优选地,在上述试剂盒中,所述阳性对照血清为P53阳性对照血清,所述阴性对照血清为P53阴性对照血清。更加优选地,所述P53阳性对照血清是使用间接ELISA和Westernblot方法检测P53抗体均为阳性的食管癌患者血清,所述P53阴性对照血清是使用间接ELISA和Western blot方法检测P53抗体表达水平均为正常人群血清抗体平均含量的正常人的血清。大量研究已表明P53基因在食管癌的发生发展过程中起十分重要的调节作用,并且P53抗体在食管癌患者血清中具有较高的表达。
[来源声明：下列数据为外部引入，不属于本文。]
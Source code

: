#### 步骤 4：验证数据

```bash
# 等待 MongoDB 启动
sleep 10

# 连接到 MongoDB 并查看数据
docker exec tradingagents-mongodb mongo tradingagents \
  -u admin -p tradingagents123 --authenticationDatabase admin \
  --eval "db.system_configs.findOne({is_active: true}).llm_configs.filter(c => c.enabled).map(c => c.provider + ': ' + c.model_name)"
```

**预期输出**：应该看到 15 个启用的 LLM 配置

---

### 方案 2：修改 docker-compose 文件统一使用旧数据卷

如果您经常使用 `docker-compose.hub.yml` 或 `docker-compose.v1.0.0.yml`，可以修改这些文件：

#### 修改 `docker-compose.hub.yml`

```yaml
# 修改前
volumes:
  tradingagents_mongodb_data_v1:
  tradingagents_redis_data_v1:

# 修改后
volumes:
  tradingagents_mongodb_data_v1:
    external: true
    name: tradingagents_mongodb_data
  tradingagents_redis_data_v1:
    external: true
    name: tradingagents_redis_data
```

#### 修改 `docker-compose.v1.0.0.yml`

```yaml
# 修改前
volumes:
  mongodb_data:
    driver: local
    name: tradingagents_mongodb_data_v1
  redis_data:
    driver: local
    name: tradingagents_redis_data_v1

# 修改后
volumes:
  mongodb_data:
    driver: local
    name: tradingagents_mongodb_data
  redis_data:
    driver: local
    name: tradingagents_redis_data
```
本发明选择P53抗体阳性血清作为阳性对照,P53抗体阴性血清作为阴性对照,同一ELISA试剂盒的其他抗原抗体反应的强弱可以据此作为参照,达到质控的目的。
优选地,在上述试剂盒中,所述固相载体为酶标板。更加优选地,所述酶标板为96孔酶标板(共8行12列),所述96孔酶标板按照精心设计的布局图(参见图1)包被RECK、RFT2、PTCH1、NOTCH1、FAT4、AJUBA、P53和YAP1这8种肿瘤相关抗原,其中每行包被有一种抗原,每种抗原包被于11个点样孔中。同一检测对象的血清样品经过稀释后加入该96孔酶标板同一列,该ELISA测试剂盒可同时用于检测8个待测血清样品中8种肿瘤相关抗原自身抗体的表达水平,有利于进行大规模的样品检测。所述96孔酶标板第12列中设有空白对照孔、阳性对照孔和阴性对照孔,所述空白对照孔中包被不含抗原的包被液,所述阳性对照孔和阴性对照孔中均包被P53抗原。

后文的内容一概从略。